-------- Given entries
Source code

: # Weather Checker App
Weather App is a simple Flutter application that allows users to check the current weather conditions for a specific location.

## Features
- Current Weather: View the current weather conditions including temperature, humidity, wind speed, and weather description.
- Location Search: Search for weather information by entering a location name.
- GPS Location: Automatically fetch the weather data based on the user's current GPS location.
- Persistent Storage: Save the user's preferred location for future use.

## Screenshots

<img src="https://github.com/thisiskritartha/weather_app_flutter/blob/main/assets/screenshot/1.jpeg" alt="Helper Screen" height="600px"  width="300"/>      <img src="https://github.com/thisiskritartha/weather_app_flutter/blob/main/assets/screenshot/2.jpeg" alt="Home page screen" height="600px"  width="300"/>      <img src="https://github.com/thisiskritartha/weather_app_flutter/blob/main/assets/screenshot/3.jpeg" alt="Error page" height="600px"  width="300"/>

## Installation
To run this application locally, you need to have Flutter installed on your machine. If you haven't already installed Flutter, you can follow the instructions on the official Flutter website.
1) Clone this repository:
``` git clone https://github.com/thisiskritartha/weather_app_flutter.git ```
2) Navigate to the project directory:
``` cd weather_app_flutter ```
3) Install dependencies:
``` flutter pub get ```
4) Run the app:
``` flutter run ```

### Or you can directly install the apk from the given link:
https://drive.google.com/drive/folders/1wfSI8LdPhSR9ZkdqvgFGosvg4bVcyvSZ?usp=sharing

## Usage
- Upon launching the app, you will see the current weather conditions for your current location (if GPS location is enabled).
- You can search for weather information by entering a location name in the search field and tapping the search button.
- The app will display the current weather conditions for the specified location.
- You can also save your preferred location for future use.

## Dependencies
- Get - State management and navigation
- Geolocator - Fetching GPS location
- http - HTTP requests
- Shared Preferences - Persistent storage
----------------
-------- Given entries
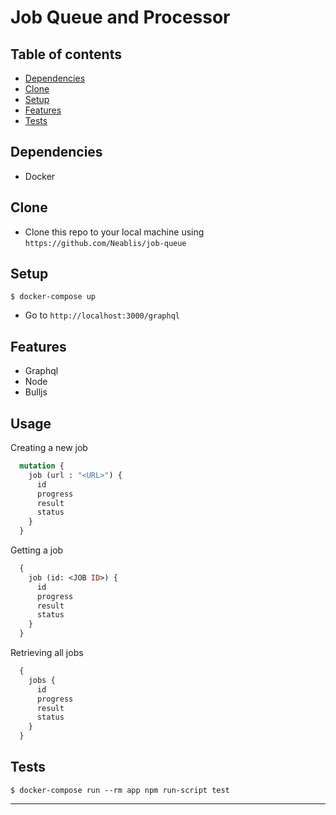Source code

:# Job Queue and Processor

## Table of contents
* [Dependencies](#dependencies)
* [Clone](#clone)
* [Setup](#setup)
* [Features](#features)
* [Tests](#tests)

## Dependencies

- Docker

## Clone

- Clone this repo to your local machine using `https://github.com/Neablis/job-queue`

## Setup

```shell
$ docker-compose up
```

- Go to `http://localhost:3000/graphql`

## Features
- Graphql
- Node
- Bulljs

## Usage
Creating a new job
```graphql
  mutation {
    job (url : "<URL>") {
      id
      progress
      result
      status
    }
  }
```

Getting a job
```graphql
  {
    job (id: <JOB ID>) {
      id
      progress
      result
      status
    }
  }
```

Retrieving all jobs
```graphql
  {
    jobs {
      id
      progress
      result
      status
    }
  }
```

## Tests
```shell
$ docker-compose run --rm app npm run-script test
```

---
----------------
-------- Given entries
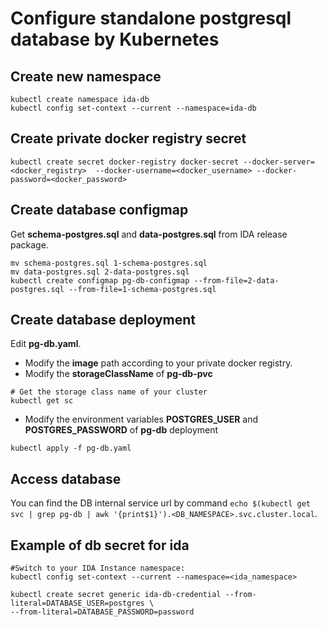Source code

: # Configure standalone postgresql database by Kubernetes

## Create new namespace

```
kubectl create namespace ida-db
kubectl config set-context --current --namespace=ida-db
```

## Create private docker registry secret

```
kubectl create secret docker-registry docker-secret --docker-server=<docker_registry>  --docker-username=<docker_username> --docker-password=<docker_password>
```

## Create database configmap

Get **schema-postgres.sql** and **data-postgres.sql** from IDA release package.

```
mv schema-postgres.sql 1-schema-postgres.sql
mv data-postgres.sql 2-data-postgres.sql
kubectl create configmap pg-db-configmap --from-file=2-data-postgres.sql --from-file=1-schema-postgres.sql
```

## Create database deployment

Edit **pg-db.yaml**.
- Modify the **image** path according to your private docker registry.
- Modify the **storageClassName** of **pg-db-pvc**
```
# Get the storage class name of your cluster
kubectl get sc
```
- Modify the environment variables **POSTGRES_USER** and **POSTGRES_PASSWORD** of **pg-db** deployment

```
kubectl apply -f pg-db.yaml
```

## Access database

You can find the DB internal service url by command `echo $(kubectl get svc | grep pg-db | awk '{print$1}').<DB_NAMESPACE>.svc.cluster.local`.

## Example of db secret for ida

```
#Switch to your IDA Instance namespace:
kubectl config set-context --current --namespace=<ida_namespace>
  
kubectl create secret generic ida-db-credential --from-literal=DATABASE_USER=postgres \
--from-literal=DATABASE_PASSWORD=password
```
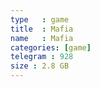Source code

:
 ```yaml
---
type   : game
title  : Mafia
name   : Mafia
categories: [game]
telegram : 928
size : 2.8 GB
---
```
----------------
▸ What the task requires:
Copy out every line in the listing where the word "literal" appears.

▸ Response to this task:
kubectl create secret generic ida-db-credential --from-literal=DATABASE_USER=postgres \
--from-literal=DATABASE_PASSWORD=password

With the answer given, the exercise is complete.